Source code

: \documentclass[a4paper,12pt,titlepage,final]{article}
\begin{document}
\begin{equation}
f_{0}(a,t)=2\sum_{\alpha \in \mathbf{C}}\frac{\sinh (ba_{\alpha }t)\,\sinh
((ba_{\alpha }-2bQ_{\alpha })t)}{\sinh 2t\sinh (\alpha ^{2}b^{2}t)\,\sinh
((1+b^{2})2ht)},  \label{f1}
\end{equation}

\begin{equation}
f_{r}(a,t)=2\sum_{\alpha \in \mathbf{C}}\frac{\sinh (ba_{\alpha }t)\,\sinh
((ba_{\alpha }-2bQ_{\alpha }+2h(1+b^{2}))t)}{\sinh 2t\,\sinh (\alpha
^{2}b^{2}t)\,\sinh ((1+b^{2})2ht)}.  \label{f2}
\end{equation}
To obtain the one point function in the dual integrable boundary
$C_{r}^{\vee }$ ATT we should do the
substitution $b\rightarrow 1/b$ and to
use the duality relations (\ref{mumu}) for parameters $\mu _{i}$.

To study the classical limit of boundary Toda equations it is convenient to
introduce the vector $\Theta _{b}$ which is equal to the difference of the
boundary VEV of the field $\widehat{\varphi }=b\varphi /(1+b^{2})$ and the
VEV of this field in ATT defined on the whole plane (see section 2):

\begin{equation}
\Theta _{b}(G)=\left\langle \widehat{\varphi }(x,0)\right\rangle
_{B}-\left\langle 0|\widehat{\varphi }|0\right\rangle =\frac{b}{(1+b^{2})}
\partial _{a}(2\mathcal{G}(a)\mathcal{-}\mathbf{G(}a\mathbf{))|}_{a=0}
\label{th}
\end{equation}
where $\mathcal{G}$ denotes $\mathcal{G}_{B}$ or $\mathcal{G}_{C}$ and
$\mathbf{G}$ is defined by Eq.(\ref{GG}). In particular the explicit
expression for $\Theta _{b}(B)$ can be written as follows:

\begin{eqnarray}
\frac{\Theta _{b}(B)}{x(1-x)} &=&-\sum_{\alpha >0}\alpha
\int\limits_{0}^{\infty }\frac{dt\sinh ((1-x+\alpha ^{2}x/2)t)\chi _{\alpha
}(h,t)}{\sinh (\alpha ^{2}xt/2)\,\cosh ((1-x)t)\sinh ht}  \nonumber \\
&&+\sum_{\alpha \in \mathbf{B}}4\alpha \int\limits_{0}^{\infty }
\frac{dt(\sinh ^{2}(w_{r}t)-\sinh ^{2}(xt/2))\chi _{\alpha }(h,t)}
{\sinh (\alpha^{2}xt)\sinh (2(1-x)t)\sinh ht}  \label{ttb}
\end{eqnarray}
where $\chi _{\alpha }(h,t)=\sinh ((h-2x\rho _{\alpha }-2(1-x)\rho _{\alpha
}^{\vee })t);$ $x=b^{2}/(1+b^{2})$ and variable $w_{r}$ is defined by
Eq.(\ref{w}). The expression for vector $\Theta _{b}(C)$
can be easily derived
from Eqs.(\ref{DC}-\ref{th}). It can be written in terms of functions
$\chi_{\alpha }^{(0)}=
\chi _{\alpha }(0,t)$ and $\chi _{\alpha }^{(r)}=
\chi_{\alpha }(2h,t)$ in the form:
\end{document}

* * *

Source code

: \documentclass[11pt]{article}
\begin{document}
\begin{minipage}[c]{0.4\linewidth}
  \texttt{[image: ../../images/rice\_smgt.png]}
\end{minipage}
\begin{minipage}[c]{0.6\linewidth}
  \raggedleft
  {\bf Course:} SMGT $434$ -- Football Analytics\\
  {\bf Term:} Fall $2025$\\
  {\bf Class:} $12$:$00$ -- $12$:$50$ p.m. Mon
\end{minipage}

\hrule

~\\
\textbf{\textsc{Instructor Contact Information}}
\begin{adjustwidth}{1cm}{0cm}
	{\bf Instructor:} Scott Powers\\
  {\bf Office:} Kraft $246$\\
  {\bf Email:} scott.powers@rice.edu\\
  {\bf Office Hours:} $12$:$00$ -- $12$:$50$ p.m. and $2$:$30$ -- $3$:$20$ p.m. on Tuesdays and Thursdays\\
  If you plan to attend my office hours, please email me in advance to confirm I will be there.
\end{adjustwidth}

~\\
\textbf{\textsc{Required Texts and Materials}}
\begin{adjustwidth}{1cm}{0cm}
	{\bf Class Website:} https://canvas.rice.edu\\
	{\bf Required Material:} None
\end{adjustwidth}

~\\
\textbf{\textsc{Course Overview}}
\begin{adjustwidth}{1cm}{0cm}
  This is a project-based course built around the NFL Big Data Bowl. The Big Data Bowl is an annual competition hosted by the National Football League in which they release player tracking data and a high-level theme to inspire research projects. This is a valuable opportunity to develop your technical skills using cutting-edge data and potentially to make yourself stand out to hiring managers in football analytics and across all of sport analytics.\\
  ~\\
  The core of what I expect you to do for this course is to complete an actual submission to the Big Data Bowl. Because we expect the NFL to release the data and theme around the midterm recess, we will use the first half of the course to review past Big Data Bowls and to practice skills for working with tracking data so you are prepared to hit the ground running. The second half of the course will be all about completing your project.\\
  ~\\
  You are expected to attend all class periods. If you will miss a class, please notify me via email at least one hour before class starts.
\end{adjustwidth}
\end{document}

* * *

*Task prompt*:
Filter the entries above and return only the lines holding "where".

*Answer area*:
where $\mathcal{G}$ denotes $\mathcal{G}_{B}$ or $\mathcal{G}_{C}$ and
where $\chi _{\alpha }(h,t)=\sinh ((h-2x\rho _{\alpha }-2(1-x)\rho _{\alpha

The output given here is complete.